Action item: Please restate word for word, and with nothing added, the lines that run from the one holding "raison permet de" to the end of the entries below.

(Saved entries)
------------------------------
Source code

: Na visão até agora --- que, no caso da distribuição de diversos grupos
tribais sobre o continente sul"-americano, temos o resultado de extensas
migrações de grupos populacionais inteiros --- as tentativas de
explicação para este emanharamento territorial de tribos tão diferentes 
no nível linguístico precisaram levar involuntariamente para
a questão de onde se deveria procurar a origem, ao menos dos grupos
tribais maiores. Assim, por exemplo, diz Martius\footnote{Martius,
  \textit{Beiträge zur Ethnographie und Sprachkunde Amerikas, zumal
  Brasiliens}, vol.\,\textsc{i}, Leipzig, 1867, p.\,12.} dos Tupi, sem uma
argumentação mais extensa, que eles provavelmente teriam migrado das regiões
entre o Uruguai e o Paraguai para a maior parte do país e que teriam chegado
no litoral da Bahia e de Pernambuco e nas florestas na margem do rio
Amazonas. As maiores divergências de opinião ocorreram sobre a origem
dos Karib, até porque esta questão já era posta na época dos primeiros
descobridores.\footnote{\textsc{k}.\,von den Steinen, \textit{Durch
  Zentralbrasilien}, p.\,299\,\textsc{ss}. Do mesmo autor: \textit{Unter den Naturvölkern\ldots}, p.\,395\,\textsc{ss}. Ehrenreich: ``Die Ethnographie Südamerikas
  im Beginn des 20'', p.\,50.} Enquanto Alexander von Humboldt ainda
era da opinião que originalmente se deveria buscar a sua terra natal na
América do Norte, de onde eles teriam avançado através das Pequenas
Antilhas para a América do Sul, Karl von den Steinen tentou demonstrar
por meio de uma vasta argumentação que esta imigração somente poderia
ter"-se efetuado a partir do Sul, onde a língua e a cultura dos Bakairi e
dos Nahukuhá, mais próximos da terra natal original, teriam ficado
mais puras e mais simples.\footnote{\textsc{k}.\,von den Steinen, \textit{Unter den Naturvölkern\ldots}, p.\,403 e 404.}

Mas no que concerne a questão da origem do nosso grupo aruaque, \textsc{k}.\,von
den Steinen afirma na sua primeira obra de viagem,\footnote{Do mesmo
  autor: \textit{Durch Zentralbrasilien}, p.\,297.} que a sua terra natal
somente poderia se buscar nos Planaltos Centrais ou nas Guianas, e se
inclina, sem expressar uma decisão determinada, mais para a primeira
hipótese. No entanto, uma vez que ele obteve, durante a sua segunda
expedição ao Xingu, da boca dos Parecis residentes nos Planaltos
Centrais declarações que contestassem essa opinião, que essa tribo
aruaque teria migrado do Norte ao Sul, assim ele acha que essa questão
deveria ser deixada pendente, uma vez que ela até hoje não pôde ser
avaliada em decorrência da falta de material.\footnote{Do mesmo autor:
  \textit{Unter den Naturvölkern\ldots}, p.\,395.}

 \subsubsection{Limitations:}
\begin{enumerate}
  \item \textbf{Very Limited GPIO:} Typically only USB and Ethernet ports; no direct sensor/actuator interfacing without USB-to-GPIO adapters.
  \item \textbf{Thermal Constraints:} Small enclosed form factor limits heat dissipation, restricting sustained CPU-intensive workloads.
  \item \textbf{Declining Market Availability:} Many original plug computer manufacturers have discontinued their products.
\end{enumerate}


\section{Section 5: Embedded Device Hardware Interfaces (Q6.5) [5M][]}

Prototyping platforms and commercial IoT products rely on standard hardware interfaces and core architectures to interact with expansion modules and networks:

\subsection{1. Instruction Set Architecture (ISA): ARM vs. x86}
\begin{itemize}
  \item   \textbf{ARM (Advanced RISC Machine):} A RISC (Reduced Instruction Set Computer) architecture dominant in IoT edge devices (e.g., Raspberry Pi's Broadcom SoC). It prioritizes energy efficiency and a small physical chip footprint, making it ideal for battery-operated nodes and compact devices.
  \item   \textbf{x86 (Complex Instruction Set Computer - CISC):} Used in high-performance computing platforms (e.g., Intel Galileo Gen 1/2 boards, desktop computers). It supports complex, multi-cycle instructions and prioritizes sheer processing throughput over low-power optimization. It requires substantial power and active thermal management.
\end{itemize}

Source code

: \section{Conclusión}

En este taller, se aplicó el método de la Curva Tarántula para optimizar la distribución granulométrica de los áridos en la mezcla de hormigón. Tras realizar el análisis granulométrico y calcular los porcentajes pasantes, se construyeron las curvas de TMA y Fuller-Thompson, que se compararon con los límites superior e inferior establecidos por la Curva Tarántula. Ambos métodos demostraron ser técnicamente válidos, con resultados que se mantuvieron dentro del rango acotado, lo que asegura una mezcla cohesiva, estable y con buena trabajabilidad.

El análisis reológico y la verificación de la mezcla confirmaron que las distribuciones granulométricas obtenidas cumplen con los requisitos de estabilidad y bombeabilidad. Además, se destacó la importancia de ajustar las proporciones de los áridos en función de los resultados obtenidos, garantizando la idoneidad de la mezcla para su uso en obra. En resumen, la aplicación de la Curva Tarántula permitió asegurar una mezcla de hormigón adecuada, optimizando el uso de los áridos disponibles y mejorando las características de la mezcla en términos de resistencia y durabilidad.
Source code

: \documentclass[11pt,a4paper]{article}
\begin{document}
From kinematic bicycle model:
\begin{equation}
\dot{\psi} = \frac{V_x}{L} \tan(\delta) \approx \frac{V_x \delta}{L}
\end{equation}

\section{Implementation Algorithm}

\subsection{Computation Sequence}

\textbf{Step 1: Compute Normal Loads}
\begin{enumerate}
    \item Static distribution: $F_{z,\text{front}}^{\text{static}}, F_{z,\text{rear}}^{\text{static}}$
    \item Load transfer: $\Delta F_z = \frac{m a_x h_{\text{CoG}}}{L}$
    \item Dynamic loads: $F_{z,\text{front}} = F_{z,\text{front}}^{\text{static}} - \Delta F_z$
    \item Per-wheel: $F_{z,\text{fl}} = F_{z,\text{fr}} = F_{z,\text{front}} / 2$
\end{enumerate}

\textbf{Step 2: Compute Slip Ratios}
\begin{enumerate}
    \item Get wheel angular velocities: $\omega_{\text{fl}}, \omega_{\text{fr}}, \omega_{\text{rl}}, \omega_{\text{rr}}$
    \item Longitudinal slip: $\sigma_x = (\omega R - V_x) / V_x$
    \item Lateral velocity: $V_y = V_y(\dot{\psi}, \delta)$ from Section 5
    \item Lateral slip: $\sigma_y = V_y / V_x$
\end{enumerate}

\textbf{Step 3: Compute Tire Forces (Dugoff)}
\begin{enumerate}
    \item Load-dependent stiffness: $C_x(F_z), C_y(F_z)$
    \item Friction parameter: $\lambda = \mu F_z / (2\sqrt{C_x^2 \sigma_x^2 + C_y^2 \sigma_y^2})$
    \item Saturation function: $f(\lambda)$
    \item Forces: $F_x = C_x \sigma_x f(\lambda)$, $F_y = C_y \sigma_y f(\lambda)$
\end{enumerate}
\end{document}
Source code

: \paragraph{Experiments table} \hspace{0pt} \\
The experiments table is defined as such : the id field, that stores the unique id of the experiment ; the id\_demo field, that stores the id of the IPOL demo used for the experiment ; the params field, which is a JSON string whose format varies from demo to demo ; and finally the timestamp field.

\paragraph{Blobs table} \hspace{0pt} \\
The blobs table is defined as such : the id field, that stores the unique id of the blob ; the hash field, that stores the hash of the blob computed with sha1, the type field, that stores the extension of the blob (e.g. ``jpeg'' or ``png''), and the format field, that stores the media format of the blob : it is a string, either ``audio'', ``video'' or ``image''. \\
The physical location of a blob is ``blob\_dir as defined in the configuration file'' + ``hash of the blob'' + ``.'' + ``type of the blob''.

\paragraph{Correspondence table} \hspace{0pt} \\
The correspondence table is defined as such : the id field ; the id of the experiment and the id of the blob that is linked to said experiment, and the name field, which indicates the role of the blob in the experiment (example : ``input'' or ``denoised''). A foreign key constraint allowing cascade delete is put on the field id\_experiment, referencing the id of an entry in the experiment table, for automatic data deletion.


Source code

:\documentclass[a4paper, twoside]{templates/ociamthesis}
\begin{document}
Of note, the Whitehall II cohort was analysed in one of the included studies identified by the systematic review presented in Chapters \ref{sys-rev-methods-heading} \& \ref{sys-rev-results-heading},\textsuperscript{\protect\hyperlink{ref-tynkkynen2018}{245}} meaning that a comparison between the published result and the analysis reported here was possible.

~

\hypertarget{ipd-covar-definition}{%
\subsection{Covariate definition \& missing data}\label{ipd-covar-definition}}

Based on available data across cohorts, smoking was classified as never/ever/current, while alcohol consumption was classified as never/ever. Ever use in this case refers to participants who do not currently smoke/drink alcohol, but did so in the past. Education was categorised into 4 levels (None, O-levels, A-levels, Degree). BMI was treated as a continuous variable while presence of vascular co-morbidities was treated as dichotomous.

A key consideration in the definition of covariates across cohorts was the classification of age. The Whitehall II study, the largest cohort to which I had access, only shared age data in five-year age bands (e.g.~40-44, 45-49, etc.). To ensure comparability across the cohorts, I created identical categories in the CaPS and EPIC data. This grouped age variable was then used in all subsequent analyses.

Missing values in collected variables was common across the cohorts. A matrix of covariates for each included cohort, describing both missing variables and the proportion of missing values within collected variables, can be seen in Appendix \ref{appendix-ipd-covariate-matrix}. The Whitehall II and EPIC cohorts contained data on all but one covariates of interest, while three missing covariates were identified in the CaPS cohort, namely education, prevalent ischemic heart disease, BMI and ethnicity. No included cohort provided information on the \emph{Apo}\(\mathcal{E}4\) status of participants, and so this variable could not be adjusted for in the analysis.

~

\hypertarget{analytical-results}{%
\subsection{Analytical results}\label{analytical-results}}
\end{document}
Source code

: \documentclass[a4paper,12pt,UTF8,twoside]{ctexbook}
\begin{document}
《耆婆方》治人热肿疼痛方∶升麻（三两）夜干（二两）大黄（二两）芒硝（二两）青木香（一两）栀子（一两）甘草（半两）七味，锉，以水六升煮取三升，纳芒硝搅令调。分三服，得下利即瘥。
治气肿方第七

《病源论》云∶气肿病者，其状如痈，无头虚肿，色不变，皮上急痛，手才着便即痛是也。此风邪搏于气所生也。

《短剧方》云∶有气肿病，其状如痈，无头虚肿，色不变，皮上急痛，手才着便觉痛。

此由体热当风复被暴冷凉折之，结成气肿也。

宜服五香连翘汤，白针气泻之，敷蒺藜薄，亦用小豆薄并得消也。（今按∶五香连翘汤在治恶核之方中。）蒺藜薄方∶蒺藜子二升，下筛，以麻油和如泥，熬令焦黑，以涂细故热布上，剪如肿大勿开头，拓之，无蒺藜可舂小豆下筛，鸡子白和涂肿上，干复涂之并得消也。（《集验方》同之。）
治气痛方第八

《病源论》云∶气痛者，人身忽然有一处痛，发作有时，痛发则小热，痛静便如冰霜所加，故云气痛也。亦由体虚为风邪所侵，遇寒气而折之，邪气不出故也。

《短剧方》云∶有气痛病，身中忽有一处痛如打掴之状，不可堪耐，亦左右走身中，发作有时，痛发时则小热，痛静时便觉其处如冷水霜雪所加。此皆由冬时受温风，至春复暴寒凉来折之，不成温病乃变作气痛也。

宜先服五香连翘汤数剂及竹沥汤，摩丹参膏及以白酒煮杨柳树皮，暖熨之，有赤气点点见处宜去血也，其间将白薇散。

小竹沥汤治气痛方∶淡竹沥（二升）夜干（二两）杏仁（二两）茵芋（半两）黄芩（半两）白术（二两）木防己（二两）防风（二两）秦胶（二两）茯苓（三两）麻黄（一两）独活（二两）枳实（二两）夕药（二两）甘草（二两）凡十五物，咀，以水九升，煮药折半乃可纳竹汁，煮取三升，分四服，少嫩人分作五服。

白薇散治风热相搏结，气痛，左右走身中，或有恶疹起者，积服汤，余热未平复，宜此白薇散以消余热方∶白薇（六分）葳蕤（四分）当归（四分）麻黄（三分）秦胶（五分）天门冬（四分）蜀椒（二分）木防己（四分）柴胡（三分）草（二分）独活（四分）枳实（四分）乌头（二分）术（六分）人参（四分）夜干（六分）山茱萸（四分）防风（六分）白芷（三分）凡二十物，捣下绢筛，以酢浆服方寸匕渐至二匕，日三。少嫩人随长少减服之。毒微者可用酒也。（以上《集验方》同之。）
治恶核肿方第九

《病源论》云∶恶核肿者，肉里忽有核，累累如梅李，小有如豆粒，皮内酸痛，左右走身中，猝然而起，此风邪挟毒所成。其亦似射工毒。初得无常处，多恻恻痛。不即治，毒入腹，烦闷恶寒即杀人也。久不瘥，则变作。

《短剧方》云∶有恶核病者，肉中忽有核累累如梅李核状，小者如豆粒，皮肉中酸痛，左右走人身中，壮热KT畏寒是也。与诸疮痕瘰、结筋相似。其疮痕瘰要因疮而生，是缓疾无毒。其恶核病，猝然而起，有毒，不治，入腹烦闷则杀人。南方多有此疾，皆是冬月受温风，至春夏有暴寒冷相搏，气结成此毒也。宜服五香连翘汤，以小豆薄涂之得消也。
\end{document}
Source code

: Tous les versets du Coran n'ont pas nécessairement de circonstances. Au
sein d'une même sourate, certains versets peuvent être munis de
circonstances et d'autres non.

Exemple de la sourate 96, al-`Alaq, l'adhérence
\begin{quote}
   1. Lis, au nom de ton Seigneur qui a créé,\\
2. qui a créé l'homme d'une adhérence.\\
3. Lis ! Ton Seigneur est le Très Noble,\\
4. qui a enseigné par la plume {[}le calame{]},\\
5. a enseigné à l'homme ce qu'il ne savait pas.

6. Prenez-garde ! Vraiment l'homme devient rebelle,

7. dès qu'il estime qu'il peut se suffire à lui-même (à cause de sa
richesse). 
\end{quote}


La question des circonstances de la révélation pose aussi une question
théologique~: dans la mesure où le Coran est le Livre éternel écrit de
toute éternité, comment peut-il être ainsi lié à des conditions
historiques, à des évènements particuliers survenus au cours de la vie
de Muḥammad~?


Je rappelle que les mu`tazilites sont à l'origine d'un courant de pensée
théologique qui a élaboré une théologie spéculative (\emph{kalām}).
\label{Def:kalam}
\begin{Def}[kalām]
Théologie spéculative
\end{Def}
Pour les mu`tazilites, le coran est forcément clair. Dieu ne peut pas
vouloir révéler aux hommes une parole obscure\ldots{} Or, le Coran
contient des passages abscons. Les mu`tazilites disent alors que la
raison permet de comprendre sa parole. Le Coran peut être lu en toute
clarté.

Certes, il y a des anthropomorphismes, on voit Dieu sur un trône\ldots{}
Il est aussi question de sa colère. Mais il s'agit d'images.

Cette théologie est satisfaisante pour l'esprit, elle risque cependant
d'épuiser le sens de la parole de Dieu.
------------------------------
Solution to the exercise:
raison permet de comprendre sa parole. Le Coran peut être lu en toute
clarté.

Certes, il y a des anthropomorphismes, on voit Dieu sur un trône\ldots{}
Il est aussi question de sa colère. Mais il s'agit d'images.

Cette théologie est satisfaisante pour l'esprit, elle risque cependant
d'épuiser le sens de la parole de Dieu.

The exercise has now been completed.